Charles Barbey, en poste depuis le 1er août 2014, n’aime pas qu’on lui demande quelle est sa vision personnelle pour l’Office cantonal de l’emploi (OCE). Pour lui, l’impulsion est donnée par le chef du département et les objectifs sont clairs : transformer un service administratif en une entreprise publique performante au service des demandeurs d'emploi. Cela implique d’améliorer le service et d’optimiser les processus. « Il n’y a rien de cosmique là-dedans », sourit Charles Barbey, « cela s’est fait ailleurs ! ». |
Concrètement, 15 jours après leur inscription, les demandeurs d’emploi doivent avoir défini, au minimum entamé les démarches pour la définition de leur projet professionnel avec leur conseiller et reçu leur « plan d’action » pour se réinsérer. La production de celui-ci implique le recours à une nouvelle fonctionnalité du système informatique, opérationnelle depuis quelques semaines. « La moitié des postes en entreprises sont pourvus grâce au réseau personnel de relations», souligne M. Barbey, « pour l’Office, il s’agit donc bien de donner en priorité aux demandeurs les moyens de retrouver un emploi et non pas de le leur procurer ». Et de souligner que rechercher un emploi est un véritable job à plein temps : une étude de l'Observatoire Universitaire de l'Emploi de Genève, réalisée en 2013, a montré que la majorité des chômeurs consacrent seulement une à deux heures par jour à la recherche d’un emploi, alors que huit heures sont nécessaires.
Réduire le dommage
Charles Barbey rappelle volontiers que l’OCE est d’abord une assurance, dont l’objectif est de réduire le dommage causé par le chômage. On est donc loin de la vision paternaliste qui a prévalu, par exemple, dans les débats liés au vote sur la modification de la loi sur le chômage d’avril 2005.

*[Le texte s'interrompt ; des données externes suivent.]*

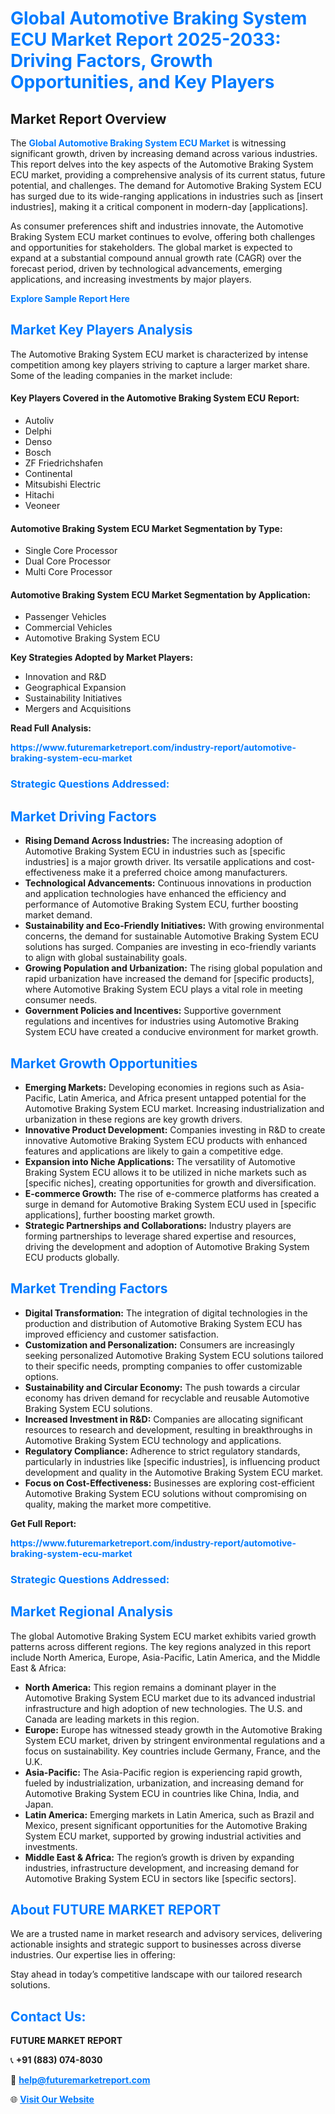 <h1 style="color: #007BFF;">Global Automotive Braking System ECU Market Report 2025-2033: Driving Factors, Growth Opportunities, and Key Players</h1>

<section id="overview">
<h2>Market Report Overview</h2>
<p>The <a href="https://www.futuremarketreport.com/industry-report/automotive-braking-system-ecu-market" style="color: #007BFF; text-decoration: none;"><strong>Global Automotive Braking System ECU Market</strong></a> is witnessing significant growth, driven by increasing demand across various industries. This report delves into the key aspects of the Automotive Braking System ECU market, providing a comprehensive analysis of its current status, future potential, and challenges. The demand for Automotive Braking System ECU has surged due to its wide-ranging applications in industries such as [insert industries], making it a critical component in modern-day [applications].</p>
<p>As consumer preferences shift and industries innovate, the Automotive Braking System ECU market continues to evolve, offering both challenges and opportunities for stakeholders. The global market is expected to expand at a substantial compound annual growth rate (CAGR) over the forecast period, driven by technological advancements, emerging applications, and increasing investments by major players.</p>
</section>

<section id="overview">
<p><a href="https://www.futuremarketreport.com/request-sample/reportId=126662" style="color: #007BFF; text-decoration: none;"><strong>Explore Sample Report Here</strong></a></p>
</section>

<section id="key-players">
<h2 style="color: #007BFF;">Market Key Players Analysis</h2>
<p>The Automotive Braking System ECU market is characterized by intense competition among key players striving to capture a larger market share. Some of the leading companies in the market include:</p>
<h4>Key Players Covered in the Automotive Braking System ECU Report:</h4>
<ul><li>Autoliv</li><li>Delphi</li><li>Denso</li><li>Bosch</li><li>ZF Friedrichshafen</li><li>Continental</li><li>Mitsubishi Electric</li><li>Hitachi</li><li>Veoneer</li></ul>
<h4>Automotive Braking System ECU Market Segmentation by Type:</h4>
<ul><li>Single Core Processor</li><li>Dual Core Processor</li><li>Multi Core Processor</li></ul>

<h4>Automotive Braking System ECU Market Segmentation by Application:</h4>
<ul><li>Passenger Vehicles</li><li>Commercial Vehicles</li><li>Automotive Braking System ECU</li></ul>
<p><strong>Key Strategies Adopted by Market Players:</strong></p>
<ul>
<li>Innovation and R&D</li>
<li>Geographical Expansion</li>
<li>Sustainability Initiatives</li>
<li>Mergers and Acquisitions</li>
</ul>
</section>

<section>
<p><strong>Read Full Analysis: </strong></p><a href="https://www.futuremarketreport.com/industry-report/automotive-braking-system-ecu-market" style="color: #007BFF; text-decoration: none;"><strong>https://www.futuremarketreport.com/industry-report/automotive-braking-system-ecu-market</strong></a>
<h3 style="color: #007BFF;">Strategic Questions Addressed:</h3>
</section>

<section id="driving-factors">
<h2 style="color: #007BFF;">Market Driving Factors</h2>
<ul>
<li><strong>Rising Demand Across Industries:</strong> The increasing adoption of Automotive Braking System ECU in industries such as [specific industries] is a major growth driver. Its versatile applications and cost-effectiveness make it a preferred choice among manufacturers.</li>
<li><strong>Technological Advancements:</strong> Continuous innovations in production and application technologies have enhanced the efficiency and performance of Automotive Braking System ECU, further boosting market demand.</li>
<li><strong>Sustainability and Eco-Friendly Initiatives:</strong> With growing environmental concerns, the demand for sustainable Automotive Braking System ECU solutions has surged. Companies are investing in eco-friendly variants to align with global sustainability goals.</li>
<li><strong>Growing Population and Urbanization:</strong> The rising global population and rapid urbanization have increased the demand for [specific products], where Automotive Braking System ECU plays a vital role in meeting consumer needs.</li>
<li><strong>Government Policies and Incentives:</strong> Supportive government regulations and incentives for industries using Automotive Braking System ECU have created a conducive environment for market growth.</li>
</ul>
</section>

<section id="growth-opportunities">
<h2 style="color: #007BFF;">Market Growth Opportunities</h2>
<ul>
<li><strong>Emerging Markets:</strong> Developing economies in regions such as Asia-Pacific, Latin America, and Africa present untapped potential for the Automotive Braking System ECU market. Increasing industrialization and urbanization in these regions are key growth drivers.</li>
<li><strong>Innovative Product Development:</strong> Companies investing in R&D to create innovative Automotive Braking System ECU products with enhanced features and applications are likely to gain a competitive edge.</li>
<li><strong>Expansion into Niche Applications:</strong> The versatility of Automotive Braking System ECU allows it to be utilized in niche markets such as [specific niches], creating opportunities for growth and diversification.</li>
<li><strong>E-commerce Growth:</strong> The rise of e-commerce platforms has created a surge in demand for Automotive Braking System ECU used in [specific applications], further boosting market growth.</li>
<li><strong>Strategic Partnerships and Collaborations:</strong> Industry players are forming partnerships to leverage shared expertise and resources, driving the development and adoption of Automotive Braking System ECU products globally.</li>
</ul>
</section>

<section id="trending-factors">
<h2 style="color: #007BFF;">Market Trending Factors</h2>
<ul>
<li><strong>Digital Transformation:</strong> The integration of digital technologies in the production and distribution of Automotive Braking System ECU has improved efficiency and customer satisfaction.</li>
<li><strong>Customization and Personalization:</strong> Consumers are increasingly seeking personalized Automotive Braking System ECU solutions tailored to their specific needs, prompting companies to offer customizable options.</li>
<li><strong>Sustainability and Circular Economy:</strong> The push towards a circular economy has driven demand for recyclable and reusable Automotive Braking System ECU solutions.</li>
<li><strong>Increased Investment in R&D:</strong> Companies are allocating significant resources to research and development, resulting in breakthroughs in Automotive Braking System ECU technology and applications.</li>
<li><strong>Regulatory Compliance:</strong> Adherence to strict regulatory standards, particularly in industries like [specific industries], is influencing product development and quality in the Automotive Braking System ECU market.</li>
<li><strong>Focus on Cost-Effectiveness:</strong> Businesses are exploring cost-efficient Automotive Braking System ECU solutions without compromising on quality, making the market more competitive.</li>
</ul>
</section>

<section>
<p><strong>Get Full Report: </strong></p><a href="https://www.futuremarketreport.com/industry-report/automotive-braking-system-ecu-market" style="color: #007BFF; text-decoration: none;"><strong>https://www.futuremarketreport.com/industry-report/automotive-braking-system-ecu-market</strong></a>
<h3 style="color: #007BFF;">Strategic Questions Addressed:</h3>
</section>


<section id="regional-analysis">
<h2 style="color: #007BFF;">Market Regional Analysis</h2>
<p>The global Automotive Braking System ECU market exhibits varied growth patterns across different regions. The key regions analyzed in this report include North America, Europe, Asia-Pacific, Latin America, and the Middle East & Africa:</p>
<ul>
<li><strong>North America:</strong> This region remains a dominant player in the Automotive Braking System ECU market due to its advanced industrial infrastructure and high adoption of new technologies. The U.S. and Canada are leading markets in this region.</li>
<li><strong>Europe:</strong> Europe has witnessed steady growth in the Automotive Braking System ECU market, driven by stringent environmental regulations and a focus on sustainability. Key countries include Germany, France, and the U.K.</li>
<li><strong>Asia-Pacific:</strong> The Asia-Pacific region is experiencing rapid growth, fueled by industrialization, urbanization, and increasing demand for Automotive Braking System ECU in countries like China, India, and Japan.</li>
<li><strong>Latin America:</strong> Emerging markets in Latin America, such as Brazil and Mexico, present significant opportunities for the Automotive Braking System ECU market, supported by growing industrial activities and investments.</li>
<li><strong>Middle East & Africa:</strong> The region’s growth is driven by expanding industries, infrastructure development, and increasing demand for Automotive Braking System ECU in sectors like [specific sectors].</li>
</ul>
</section>

<footer>
<h2 style="color: #007BFF;">About FUTURE MARKET REPORT</h2>
<p>We are a trusted name in market research and advisory services, delivering actionable insights and strategic support to businesses across diverse industries. Our expertise lies in offering:</p>

<p>Stay ahead in today’s competitive landscape with our tailored research solutions.</p>

<h2 style="color: #007BFF;">Contact Us:</h2>
<p><strong>FUTURE MARKET REPORT</strong></p>
<p>📞 <strong>+91 (883) 074-8030</strong></p>
<p>📧 <strong><a href="mailto:help@futuremarketreport.com" style="color: #007BFF;">help@futuremarketreport.com</a></strong></p>
<p>🌐 <strong><a href="https://www.futuremarketreport.com/" style="color: #007BFF;">Visit Our Website</a></strong></p>
</footer>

L’égalité de traitement, imposée par la loi fédérale sur l’assurance-chômage (LACI), caractérise la mission de service public, celle-ci doit s’appliquer à tous les demandeurs d’emploi du canton, mais aussi entre chômeurs des différents cantons. Pour cette raison, la relative clémence dont Genève a fait preuve à l’endroit des demandeurs d’emploi qui ne respectaient pas les obligations auxquelles ils étaient soumis, telles que se présenter pour certains postes « assignés » par le conseiller en placement, est de l’histoire ancienne.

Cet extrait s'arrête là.